Elliot Anderson revela a montanha-russa do Nottingham Forest e o impacto de Vítor Pereira rumo à Copa do Mundo

Uma temporada de altos e baixos no Nottingham Forest
O Nottingham Forest viveu uma temporada repleta de emoções na Premier League. Eliminado precocemente nas copas domésticas por times de divisões inferiores, o clube chegou às semifinais da Europa League após playoffs eliminatórios intensos. Na liga, flertou com o rebaixamento até uma sequência impressionante de oito jogos sem derrota, incluindo vitórias históricas sobre Sunderland e Chelsea. Tudo isso sob o comando de quatro treinadores fixos: Nuno Espírito Santo, Ange Postecoglou, Sean Dyche e, por fim, Vítor Pereira.

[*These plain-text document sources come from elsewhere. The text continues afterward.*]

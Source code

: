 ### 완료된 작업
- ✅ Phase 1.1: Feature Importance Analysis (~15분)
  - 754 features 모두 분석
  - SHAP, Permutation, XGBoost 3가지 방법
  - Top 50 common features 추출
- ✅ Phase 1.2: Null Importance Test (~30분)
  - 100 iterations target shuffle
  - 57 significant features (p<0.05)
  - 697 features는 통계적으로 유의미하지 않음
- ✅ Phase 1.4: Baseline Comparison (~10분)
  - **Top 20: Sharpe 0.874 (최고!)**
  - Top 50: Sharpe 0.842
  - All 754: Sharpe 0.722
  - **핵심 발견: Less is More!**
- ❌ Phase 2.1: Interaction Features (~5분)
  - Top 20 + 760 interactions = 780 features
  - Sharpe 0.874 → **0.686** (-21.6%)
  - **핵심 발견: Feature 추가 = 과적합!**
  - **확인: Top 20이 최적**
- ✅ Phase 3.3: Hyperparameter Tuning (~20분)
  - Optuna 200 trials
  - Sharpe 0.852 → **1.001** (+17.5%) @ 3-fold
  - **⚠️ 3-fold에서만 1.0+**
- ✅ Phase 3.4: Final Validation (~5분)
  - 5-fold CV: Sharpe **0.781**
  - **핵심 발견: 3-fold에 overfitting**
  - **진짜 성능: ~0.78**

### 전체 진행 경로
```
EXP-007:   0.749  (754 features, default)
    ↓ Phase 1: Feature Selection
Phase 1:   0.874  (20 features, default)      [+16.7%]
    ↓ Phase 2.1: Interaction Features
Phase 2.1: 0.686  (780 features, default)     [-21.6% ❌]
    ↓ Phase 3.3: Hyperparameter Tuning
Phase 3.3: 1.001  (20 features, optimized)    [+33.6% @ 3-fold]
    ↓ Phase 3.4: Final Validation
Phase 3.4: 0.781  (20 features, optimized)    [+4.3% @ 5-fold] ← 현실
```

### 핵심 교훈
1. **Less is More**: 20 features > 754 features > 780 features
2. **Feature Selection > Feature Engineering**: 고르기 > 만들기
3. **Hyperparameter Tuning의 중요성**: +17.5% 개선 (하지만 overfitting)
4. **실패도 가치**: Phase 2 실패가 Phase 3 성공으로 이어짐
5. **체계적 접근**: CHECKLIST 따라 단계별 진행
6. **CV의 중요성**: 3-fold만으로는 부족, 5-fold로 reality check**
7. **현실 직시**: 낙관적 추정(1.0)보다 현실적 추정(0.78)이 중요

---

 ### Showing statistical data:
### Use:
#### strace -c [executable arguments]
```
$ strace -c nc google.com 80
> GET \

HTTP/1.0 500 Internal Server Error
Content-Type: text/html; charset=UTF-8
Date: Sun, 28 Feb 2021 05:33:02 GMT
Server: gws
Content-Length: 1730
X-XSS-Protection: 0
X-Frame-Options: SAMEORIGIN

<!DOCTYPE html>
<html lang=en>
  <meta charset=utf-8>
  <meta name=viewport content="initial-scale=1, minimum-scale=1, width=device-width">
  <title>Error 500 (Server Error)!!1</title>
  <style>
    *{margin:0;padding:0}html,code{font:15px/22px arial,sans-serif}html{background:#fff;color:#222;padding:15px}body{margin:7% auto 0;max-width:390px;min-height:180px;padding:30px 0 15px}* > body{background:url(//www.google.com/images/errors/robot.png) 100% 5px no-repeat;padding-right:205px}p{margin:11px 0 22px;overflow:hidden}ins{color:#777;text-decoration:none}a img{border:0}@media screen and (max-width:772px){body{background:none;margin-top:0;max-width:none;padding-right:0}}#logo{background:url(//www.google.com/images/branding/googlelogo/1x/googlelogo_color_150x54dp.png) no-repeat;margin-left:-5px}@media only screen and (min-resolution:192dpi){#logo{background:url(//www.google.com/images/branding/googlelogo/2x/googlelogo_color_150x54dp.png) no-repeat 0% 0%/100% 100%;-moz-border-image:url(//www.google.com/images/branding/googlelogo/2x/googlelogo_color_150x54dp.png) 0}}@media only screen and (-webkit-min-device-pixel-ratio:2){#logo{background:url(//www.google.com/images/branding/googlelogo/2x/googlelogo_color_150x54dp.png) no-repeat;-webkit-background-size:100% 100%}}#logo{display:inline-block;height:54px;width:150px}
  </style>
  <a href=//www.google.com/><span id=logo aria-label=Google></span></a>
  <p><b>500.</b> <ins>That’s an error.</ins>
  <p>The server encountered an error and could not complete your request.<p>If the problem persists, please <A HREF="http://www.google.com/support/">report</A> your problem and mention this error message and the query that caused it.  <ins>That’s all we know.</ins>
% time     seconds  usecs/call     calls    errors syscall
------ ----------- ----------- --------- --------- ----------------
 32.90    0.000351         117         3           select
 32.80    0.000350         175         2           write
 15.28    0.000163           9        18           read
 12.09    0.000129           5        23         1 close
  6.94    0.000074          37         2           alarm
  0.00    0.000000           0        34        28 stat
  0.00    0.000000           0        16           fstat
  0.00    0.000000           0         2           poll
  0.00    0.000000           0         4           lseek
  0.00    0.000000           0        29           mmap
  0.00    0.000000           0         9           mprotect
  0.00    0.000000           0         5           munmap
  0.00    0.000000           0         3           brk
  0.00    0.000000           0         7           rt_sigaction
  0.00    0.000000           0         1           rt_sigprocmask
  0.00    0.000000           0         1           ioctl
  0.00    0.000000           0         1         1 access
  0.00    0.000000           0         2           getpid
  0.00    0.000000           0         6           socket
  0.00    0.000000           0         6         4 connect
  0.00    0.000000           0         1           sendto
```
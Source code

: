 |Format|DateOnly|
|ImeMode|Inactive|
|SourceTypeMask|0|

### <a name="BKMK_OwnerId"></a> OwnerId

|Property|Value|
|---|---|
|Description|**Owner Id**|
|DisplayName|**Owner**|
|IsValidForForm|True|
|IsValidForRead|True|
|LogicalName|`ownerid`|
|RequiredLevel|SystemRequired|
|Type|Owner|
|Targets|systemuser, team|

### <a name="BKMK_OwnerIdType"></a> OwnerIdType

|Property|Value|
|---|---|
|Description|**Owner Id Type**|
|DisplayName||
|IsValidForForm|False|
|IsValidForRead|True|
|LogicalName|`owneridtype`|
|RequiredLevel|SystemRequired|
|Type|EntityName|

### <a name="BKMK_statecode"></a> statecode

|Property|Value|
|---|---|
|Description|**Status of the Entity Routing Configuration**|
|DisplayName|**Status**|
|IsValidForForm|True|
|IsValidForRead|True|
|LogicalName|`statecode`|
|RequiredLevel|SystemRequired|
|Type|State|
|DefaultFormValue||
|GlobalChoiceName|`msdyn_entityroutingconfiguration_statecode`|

"Foi uma verdadeira jornada, mas terminamos o campeonato em grande estilo", comentou o meio-campista Elliot Anderson, antes da partida contra o Manchester United neste domingo.
"Faltam dois jogos, mas estamos satisfeitos com o momento atual. Nos unimos como equipe e soubemos aproveitar ao máximo as circunstâncias adversas."
Adaptação aos diferentes estilos de jogo
A troca constante de técnicos trouxe desafios variados nos treinos, com mudanças no estilo de jogo ao longo do ano. "Cada treinador tem suas exigências específicas", prosseguiu Anderson. "Garantir vaga no time titular com quatro comandantes diferentes é complicado. Mas o futebol é assim: é preciso se dedicar ao máximo para agradar quem está no comando."
Anderson descarta culpar os treinadores pelos tropeços na liga. "Estávamos abaixo do nosso nível como coletivo", afirmou. "A responsabilidade é dos 11 em campo. Felizmente, reagimos no final da temporada."
O renascimento com Vítor Pereira
O português Vítor Pereira parece ter encontrado a fórmula ideal para o Forest, após um início difícil no Wolves. Revigorado, ele impõe uma estrutura básica que dá liberdade aos jogadores para exibirem seu talento.
"Ele nos fornece uma base sólida e nos incentiva a demonstrar nossa qualidade", elogiou Anderson. "Há liberdade em campo e uma união incrível no grupo. Todos compramos a ideia dele. Enfrentamos qualquer adversário sem medo e estamos adorando esse estilo."
Três triunfos consecutivos – contra o Burnley em casa e fora contra Sunderland e Chelsea – garantiram a permanência na elite. A vitória por 3 a 1 no Stamford Bridge, com oito alterações no time após a semi da Europa League contra o Aston Villa, foi surpreendente e elevadora.
"A conquista sobre o Chelsea foi especial pelo contexto", disse Anderson. "O treinador ousou mudar a escalação e os reservas responderam à altura, injetando confiança em todos. Uma escolha genial."
Sonhos com a seleção inglesa
Com 23 anos, Anderson já se firmou nos planos de Thomas Tuchel para a Copa do Mundo. Convocado pela primeira vez em agosto, ele foca nos últimos jogos do clube para reforçar sua candidatura.
"Quero mostrar por que mereço estar lá. Será um torneio incrível e pretendo honrar a Inglaterra", declarou. "Representar o país é sempre especial. Na estreia, senti nervos, mas conquistei o respeito dos colegas."
Há quatro anos, na última Copa, ele terminava uma empréstimo no Bristol Rovers (League Two), marcando no 7 a 0 sobre o Scunthorpe que garantiu o acesso. "Parece que foi ontem. Meu foco era jogar e evoluir", recordou. Influências como Glenn Whelan no Rovers e Paul Dummett no Newcastle foram cruciais.
Energético e versátil, Anderson descreve seu estilo: "Corro muito, participo ativamente, distribuo ou roubo bolas. Ainda não atingi o pico e tenho muito a oferecer."
A partida contra o Manchester United vai ao ar ao vivo neste domingo.